Earlier this week, we explored the idea that the market may be entering a kind of hall of mirrors—where stories, tools, and interpretations begin to reinforce each other, sometimes at the expense of deeper truth.
Today, I want to bring that conversation closer to home.
For many investors, the S&P 500 is the most trusted benchmark in the world. It feels familiar. Diversified. Representative of the U.S. economy.
But the truth is: the S&P 500 isn’t just reflecting the economy anymore. Increasingly, it may very well be reflecting itself.
Here’s what I mean:
The index is weighted by market capitalization—meaning the bigger a company becomes, the more influence it has on the whole index. Today, a small handful of companies account for a significant portion of the S&P’s total movement. Their growth isn’t just reflected by the index—it’s amplified by it.
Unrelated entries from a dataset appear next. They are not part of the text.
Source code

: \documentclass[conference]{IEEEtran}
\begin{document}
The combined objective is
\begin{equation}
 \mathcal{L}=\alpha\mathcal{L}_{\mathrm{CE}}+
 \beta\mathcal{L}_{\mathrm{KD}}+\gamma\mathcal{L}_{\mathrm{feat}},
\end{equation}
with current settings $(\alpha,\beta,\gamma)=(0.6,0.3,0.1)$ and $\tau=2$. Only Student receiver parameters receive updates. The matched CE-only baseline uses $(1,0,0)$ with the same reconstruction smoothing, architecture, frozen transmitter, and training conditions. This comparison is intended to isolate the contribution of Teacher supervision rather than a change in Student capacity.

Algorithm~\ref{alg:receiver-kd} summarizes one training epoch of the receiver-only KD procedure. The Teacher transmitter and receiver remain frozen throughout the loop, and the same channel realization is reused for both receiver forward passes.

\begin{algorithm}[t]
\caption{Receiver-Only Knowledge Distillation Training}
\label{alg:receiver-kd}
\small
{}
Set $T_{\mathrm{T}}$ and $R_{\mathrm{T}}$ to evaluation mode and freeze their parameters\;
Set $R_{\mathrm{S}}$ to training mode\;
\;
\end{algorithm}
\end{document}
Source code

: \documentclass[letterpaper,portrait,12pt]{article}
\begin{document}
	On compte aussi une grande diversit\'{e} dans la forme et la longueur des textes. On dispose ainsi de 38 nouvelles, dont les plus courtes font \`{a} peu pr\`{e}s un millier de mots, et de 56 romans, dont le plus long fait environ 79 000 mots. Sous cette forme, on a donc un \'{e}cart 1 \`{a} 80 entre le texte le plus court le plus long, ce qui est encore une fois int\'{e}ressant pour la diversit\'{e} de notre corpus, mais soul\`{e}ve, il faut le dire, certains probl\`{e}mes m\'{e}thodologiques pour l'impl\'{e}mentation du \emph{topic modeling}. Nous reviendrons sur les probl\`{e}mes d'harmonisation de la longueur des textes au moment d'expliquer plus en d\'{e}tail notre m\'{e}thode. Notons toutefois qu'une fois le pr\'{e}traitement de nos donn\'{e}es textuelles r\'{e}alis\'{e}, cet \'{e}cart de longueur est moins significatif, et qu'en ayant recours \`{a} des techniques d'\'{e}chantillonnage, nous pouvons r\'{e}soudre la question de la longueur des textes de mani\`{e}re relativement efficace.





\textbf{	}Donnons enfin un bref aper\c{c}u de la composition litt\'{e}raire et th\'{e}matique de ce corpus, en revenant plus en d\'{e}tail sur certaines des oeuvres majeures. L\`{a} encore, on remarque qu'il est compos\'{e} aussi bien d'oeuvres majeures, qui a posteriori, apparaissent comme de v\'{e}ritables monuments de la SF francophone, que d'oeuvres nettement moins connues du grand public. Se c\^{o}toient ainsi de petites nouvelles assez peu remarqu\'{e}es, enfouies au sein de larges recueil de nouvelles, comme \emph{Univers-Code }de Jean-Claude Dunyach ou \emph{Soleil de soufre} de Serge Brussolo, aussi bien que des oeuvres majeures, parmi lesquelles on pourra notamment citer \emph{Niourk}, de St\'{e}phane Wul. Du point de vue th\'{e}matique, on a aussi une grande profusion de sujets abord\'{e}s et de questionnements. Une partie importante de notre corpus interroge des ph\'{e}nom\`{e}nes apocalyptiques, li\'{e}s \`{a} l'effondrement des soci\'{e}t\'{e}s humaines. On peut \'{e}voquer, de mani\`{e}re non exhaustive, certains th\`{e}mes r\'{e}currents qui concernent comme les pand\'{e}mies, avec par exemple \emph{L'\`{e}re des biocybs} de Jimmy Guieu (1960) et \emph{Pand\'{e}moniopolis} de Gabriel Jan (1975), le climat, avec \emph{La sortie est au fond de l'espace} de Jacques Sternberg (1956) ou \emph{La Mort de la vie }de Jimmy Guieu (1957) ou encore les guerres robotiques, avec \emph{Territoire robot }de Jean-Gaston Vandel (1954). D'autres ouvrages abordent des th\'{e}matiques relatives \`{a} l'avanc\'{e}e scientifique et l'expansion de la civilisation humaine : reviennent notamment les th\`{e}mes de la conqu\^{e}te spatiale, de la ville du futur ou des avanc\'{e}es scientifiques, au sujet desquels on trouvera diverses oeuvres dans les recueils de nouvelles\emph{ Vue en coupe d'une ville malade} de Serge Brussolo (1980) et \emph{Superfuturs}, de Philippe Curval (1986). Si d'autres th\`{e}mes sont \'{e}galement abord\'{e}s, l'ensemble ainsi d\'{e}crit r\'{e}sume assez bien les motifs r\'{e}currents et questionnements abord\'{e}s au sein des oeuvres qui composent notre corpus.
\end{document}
And here’s the quiet shift:
As more and more money flows into passive strategies that track the index, those dollars go disproportionately to the companies that already dominate. This isn’t about performance or valuation. It’s about rules.
Now add to that the role of AI and automated narratives.
As tools summarize, amplify, and even subtly shape the way we talk about “the market,” the stories most repeated tend to be the ones most believed. The attention follows the story. The dollars follow the attention. The index responds to the dollars.
It’s not a conspiracy.
It’s momentum—coded into the very structure of how we invest.
This is how the S&P 500, once a benchmark, can quietly become a mirror.
So what does this mean for us?
It means we need to stay curious.
The S&P 500 still has value—but it’s not a neutral snapshot. It’s a living, breathing reflection of flows, sentiment, structure, and attention. Understanding that allows us to use it wisely, not blindly.
At Somerset, this is why we believe so deeply in frameworks.
Not just asset allocations, but actual thought frameworks—ways to understand what you own and why. This is why we tier risk for each client based on volatility and separately, liquidity.
We are not interested in chasing what’s loudest.
We’re interested in building what (we believe) will last.
This means building portfolios that reflect your values, your goals, and your horizon—not just the weightings of an index that may (before long) be chasing its own tail.
We’ll continue using the greatest tools available, including AI when appropriate, to help us ask better questions and see patterns more clearly. But we will never let the tools outrun our discernment. That is our responsibility to you.
That’s the work. And we’re honored to do it with you.